The effects are also felt in other countries through which the Dry Corridor runs, including in Honduras, which had 1.65 million people suffering high levels of acute food insecurity, or food shortages, according to a report prepared by the Honduran government using the same UN classification of hunger.

With large parts of Central America reeling from storm damage, coronavirus outbreaks and the fallout of years of drought, aid agencies seemed daunted by the scale of the task to keep people from tipping into extreme poverty.

“The combination of emergencies makes the emergency quadruple,” said Felipe Del Cid, operations manager for the International Federation of Red Cross and Red Crescent Societies, based in Panama. “The recovery could take years.”

The United Nations’ World Food Program (WFP) forecasts that the fallout from coronavirus could push the number of people going hungry globally to 270 million by the end of the year—up 82 percent from before the pandemic. Latin America is the hardest hit region, the WFP said, reporting an almost three-fold rise in the number of people requiring food assistance.

The wider province that includes Jocotan is one of the worst affected in Guatemala, with four times the number of people suffering from severe food insecurity in May 2020 compared to a year earlier, according to data collected by international aid agency Oxfam.
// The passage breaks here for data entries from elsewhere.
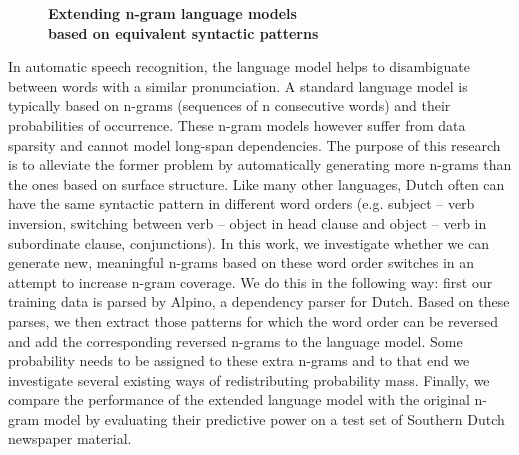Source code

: \documentclass[10pt, a4paper, twopage, headinclude, footinclude, BCOR5mm]{book}
\begin{document}
\newpage

\begin{figure}[t!]
\centering
\large\textbf{Extending n-gram language models \\ based on equivalent syntactic patterns}
\vspace*{0.5cm}
\end{figure}


\begin{table}[t!]
\end{table} 
\noindent
In automatic speech recognition, the language model helps to disambiguate between words with a similar pronunciation. A standard language model is typically based on n-grams (sequences of n consecutive words) and their probabilities of occurrence. These n-gram models however suffer from data sparsity and cannot model long-span dependencies. The purpose of this research is to alleviate the former problem by automatically generating more n-grams than the ones based on surface structure.  Like many other languages, Dutch often can have the same syntactic pattern in different word orders (e.g. subject – verb inversion, switching between verb – object in head clause and object – verb in subordinate clause, conjunctions). In this work, we investigate whether we can generate new, meaningful n-grams based on these word order switches in an attempt to increase n-gram coverage. We do this in the following way: first our training data is parsed by Alpino, a dependency parser for Dutch. Based on these parses, we then extract those patterns for which the word order can be reversed and add the corresponding reversed n-grams to the language model. Some probability needs to be assigned to these extra n-grams and to that end we investigate several existing ways of redistributing probability mass. Finally, we compare the performance of the extended language model with the original n-gram model by evaluating their predictive power on a test set of Southern Dutch newspaper material.  
\end{document}
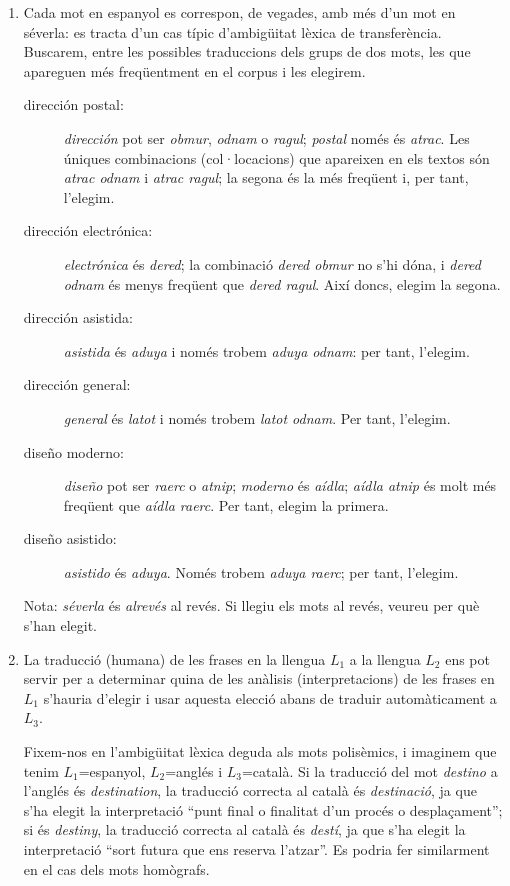 \begin{enumerate}
    \item Cada mot en espanyol es correspon, de vegades, amb més d'un
      mot en séverla: es tracta d'un cas típic d'ambigüitat lèxica de
      transferència. Buscarem, entre les possibles traduccions dels
      grups de dos mots, les que apareguen més freqüentment en el
      corpus i les elegirem.
      \begin{description}
      \item[dirección postal:] \emph{dirección} pot ser \emph{obmur},
        \emph{odnam} o \emph{ragul}; \emph{postal} només és
        \emph{atrac}. Les úniques combinacions (col·locacions) que
        apareixen en els textos són \emph{atrac odnam} i \emph{atrac
          ragul}; la segona és la més freqüent i, per tant, l'elegim.
      \item[dirección electrónica:] \emph{electrónica} és
        \emph{dered}; la combinació \emph{dered obmur} no s'hi dóna, i
        \emph{dered odnam} és menys freqüent que \emph{dered
          ragul}. Així doncs, elegim la segona.
      \item[dirección asistida:] \emph{asistida} és \emph{aduya} i
        només trobem \emph{aduya odnam}: per tant, l'elegim.
      \item[dirección general:] \emph{general} és \emph{latot} i només
        trobem \emph{latot odnam}. Per tant, l'elegim.
      \item[diseño moderno:] \emph{diseño} pot ser \emph{raerc} o
        \emph{atnip}; \emph{moderno} és \emph{aídla}; \emph{aídla
          atnip} és molt més freqüent que \emph{aídla raerc}. Per
        tant, elegim la primera.
      \item[diseño asistido:] \emph{asistido} és \emph{aduya}. Només
        trobem \emph{aduya raerc}; per tant, l'elegim.
      \end{description}
      Nota: \emph{séverla} és \emph{alrevés} al revés. Si llegiu els
      mots al revés, veureu per què s'han elegit.


    \item La traducció (humana) de les frases en la llengua $L_1$ a la
      llengua $L_2$ ens pot servir per a determinar quina de les
      anàlisis (interpretacions) de les frases en $L_1$ s'hauria
      d'elegir i usar aquesta elecció abans de traduir automàticament
      a $L_3$.
      
      Fixem-nos en l'ambigüitat lèxica deguda als mots polisèmics, i
      imaginem que tenim $L_1$=espanyol, $L_2$=anglés i $L_3$=català.
      Si la traducció del mot \emph{destino} a l'anglés és
      \emph{destination}, la traducció correcta al català és
      \emph{destinació}, ja que s'ha elegit la interpretació ``punt
      final o finalitat d'un procés o desplaçament''; si és
      \emph{destiny}, la traducció correcta al català és \emph{destí},
      ja que s'ha elegit la interpretació ``sort futura que ens
      reserva l'atzar''. Es podria fer similarment en el cas dels mots
      homògrafs.
      

\end{enumerate}
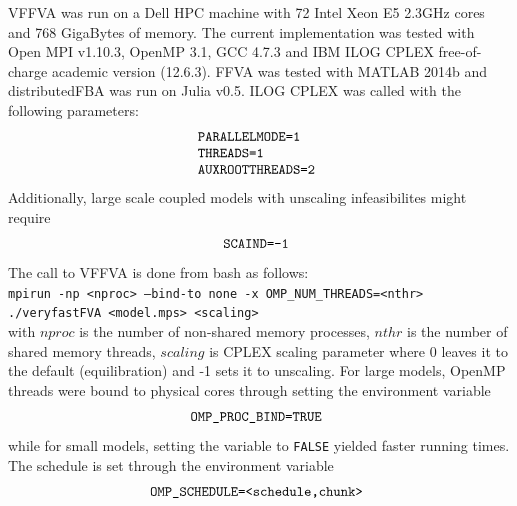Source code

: \documentclass[letterpaper, 10 pt, conference]{ieeeconf}  %
\begin{document}
VFFVA was run on a Dell HPC machine with 72 Intel Xeon E5 2.3GHz cores and 768 GigaBytes of memory. The current implementation was tested with Open MPI v1.10.3, OpenMP 3.1, GCC 4.7.3 and IBM ILOG CPLEX free-of-charge academic version (12.6.3). FFVA was tested with MATLAB 2014b and distributedFBA was run on Julia v0.5. ILOG CPLEX was called with the following parameters:
\begin{equation*} \label{eq:one}
\begin{array}{ll@{}ll}
\texttt{PARALLELMODE=1} &\\
\texttt{THREADS=1} &\\
\texttt{AUXROOTTHREADS=2} &\\
\end{array}
\end{equation*}
Additionally, large scale coupled models with unscaling infeasibilites might require 
\begin{equation*} \label{eq:one}
\begin{array}{ll@{}ll}
\texttt{SCAIND=-1} &\\
\end{array}
\end{equation*}
The call to VFFVA is done from bash as follows:\\
\texttt{mpirun -np \textless nproc\textgreater \hspace{0.1cm}  --bind-to none -x OMP\_NUM\_THREADS=\textless nthr\textgreater \hspace{0.1cm} ./veryfastFVA \textless model.mps\textgreater \hspace{0.1cm} \textless scaling\textgreater}\\
with $nproc$ is the number of non-shared memory processes, $nthr$ is the number of shared memory threads, $scaling$ is CPLEX scaling parameter where 0 leaves it to the default (equilibration) and -1 sets it to unscaling. For large models, OpenMP threads were bound to physical cores through setting the environment variable 
\begin{equation*} \label{eq:one}
\begin{array}{ll@{}ll}
\texttt{OMP\_PROC\_BIND=TRUE} &\\
\end{array}
\end{equation*}
while for small models, setting the variable to \texttt{FALSE}  yielded faster running times.
The schedule is set through the environment variable
\begin{equation*} \label{eq:one}
\begin{array}{ll@{}ll}
\texttt{OMP\_SCHEDULE=<schedule,chunk>} &\\
\end{array}
\end{equation*}
\end{document}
The lessons of those who have tried to move away are chastening. The Ramirez family, in neighboring La Palmilla sold part of their land two years ago to pay for a trip to the United States. They were deported, and now cannot grow enough to eat on their remaining plot.

La Palmilla is now cut off from the rest of Jocotan after a bridge collapsed in the storms.

For many families in the area, children were already classified as malnourished after almost a decade of drought—some were even hospitalized for treatment. When the pandemic hit, even households that used to scrape by began skipping meals, seven families interviewed by Reuters said.

Guatemala’s informal economy, where 70 percent of the population works, has practically collapsed. Even before the pandemic struck, some 69 percent of the population lived in poverty, government data shows, with the share in rural areas as high as 80 percent.